Example 2
Dosage forms B and C were prepared as follows. 20 wt % acetaminophen drug particles were first mixed with the excipient, 80 wt % HPMC of molecular weight 120 kg/mol. The mixture was then combined with a solvent, either DMSO (for preparing dosage form B) or water (for dosage form C). The volume of solvent per mass of excipient was 5.5 ml/g and 3.33 ml/g, respectively, for preparing dosage forms B and C. The drug-excipient-solvent mixture was then extruded through a laboratory extruder to form a uniform viscous paste. The viscous paste was put in a syringe equipped with a hypodermic needle of inner radius, Rn=130 μm (for preparing dosage form B) or Rn 500 μm (for preparing dosage form C). The paste was then extruded through the needle and patterned as a fibrous dosage form with cross-ply arrangement of fibers. The nominal inter-fiber distance in a ply was uniform and equal to 730 μm (for preparing dosage form B) or 2800 μm (for preparing dosage form C).
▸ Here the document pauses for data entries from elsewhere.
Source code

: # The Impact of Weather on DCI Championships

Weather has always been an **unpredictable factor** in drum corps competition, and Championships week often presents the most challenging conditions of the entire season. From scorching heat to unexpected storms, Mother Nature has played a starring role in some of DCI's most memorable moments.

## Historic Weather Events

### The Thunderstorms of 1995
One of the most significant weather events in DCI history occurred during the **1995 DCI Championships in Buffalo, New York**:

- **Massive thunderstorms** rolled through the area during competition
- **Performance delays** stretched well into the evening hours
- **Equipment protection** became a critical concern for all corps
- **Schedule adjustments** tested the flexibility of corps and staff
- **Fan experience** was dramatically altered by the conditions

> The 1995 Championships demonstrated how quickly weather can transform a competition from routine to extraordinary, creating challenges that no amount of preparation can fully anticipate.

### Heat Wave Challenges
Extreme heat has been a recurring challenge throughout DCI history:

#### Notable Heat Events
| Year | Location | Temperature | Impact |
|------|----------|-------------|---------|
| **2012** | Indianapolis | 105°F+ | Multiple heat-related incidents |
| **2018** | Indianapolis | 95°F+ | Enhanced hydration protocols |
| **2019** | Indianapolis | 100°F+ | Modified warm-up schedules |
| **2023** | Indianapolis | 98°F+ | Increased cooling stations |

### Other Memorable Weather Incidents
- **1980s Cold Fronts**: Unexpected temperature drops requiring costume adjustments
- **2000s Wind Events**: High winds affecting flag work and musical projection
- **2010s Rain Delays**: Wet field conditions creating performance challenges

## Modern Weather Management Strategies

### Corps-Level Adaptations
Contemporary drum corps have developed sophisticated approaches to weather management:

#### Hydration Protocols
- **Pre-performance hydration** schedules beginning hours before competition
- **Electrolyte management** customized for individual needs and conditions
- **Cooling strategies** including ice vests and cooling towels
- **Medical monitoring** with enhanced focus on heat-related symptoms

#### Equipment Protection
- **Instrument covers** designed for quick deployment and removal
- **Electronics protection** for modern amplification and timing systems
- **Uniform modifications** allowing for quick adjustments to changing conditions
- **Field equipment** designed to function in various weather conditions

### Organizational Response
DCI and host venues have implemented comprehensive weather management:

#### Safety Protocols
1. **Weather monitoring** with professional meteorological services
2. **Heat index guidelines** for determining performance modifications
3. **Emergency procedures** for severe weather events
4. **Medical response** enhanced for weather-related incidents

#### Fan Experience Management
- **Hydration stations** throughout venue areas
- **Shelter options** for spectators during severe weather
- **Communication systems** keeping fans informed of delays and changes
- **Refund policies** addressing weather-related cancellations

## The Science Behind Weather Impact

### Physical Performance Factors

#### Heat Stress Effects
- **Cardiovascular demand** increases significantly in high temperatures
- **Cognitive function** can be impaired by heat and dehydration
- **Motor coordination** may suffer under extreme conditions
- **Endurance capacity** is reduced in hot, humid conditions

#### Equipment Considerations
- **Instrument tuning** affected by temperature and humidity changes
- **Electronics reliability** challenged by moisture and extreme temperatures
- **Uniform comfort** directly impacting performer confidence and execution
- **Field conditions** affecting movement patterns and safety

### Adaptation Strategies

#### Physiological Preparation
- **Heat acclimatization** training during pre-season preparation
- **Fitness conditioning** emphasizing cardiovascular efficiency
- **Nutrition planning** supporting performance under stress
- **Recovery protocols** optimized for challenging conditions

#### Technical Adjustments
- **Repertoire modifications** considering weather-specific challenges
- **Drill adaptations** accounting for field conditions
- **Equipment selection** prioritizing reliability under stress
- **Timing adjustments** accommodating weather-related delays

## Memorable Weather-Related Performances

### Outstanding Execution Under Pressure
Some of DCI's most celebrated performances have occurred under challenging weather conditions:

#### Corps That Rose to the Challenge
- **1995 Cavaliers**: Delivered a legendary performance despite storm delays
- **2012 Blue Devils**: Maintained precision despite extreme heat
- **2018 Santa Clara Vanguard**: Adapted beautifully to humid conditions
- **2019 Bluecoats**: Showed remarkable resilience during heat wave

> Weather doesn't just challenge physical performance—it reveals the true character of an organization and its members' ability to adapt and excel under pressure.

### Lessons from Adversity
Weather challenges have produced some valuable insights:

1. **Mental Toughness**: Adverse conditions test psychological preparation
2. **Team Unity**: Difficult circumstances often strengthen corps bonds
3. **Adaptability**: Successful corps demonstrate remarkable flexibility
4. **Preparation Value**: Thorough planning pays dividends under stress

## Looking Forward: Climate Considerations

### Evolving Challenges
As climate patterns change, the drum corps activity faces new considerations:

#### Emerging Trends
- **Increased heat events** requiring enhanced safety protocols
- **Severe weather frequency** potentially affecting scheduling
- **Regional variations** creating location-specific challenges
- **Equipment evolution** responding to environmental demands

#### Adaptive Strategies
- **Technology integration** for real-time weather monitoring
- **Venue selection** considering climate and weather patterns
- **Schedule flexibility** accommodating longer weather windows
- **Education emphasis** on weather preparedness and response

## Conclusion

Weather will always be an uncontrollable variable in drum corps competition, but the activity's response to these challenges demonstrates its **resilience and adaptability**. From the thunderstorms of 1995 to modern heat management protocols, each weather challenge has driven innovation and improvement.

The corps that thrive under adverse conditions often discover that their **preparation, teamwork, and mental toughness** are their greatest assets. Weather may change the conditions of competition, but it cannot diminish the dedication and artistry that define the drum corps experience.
During and after patterning, warm air at a temperature of 60° C. and a velocity of about 2.3 m/s was blown over the fibrous dosage forms for a time, tdry˜40 minutes, to evaporate the solvent and freeze the structure. The process parameters to prepare the dosage forms are summarized in Table 1. After drying, the structure was trimmed to a square disk shaped dosage form of side length, L0˜8 mm. The thickness, H0, of the dosage forms B and C was about 3 mm.
Single fibers B and C were prepared as dosage forms B and C, but without structuring the fibrous extrudate to a dosage form.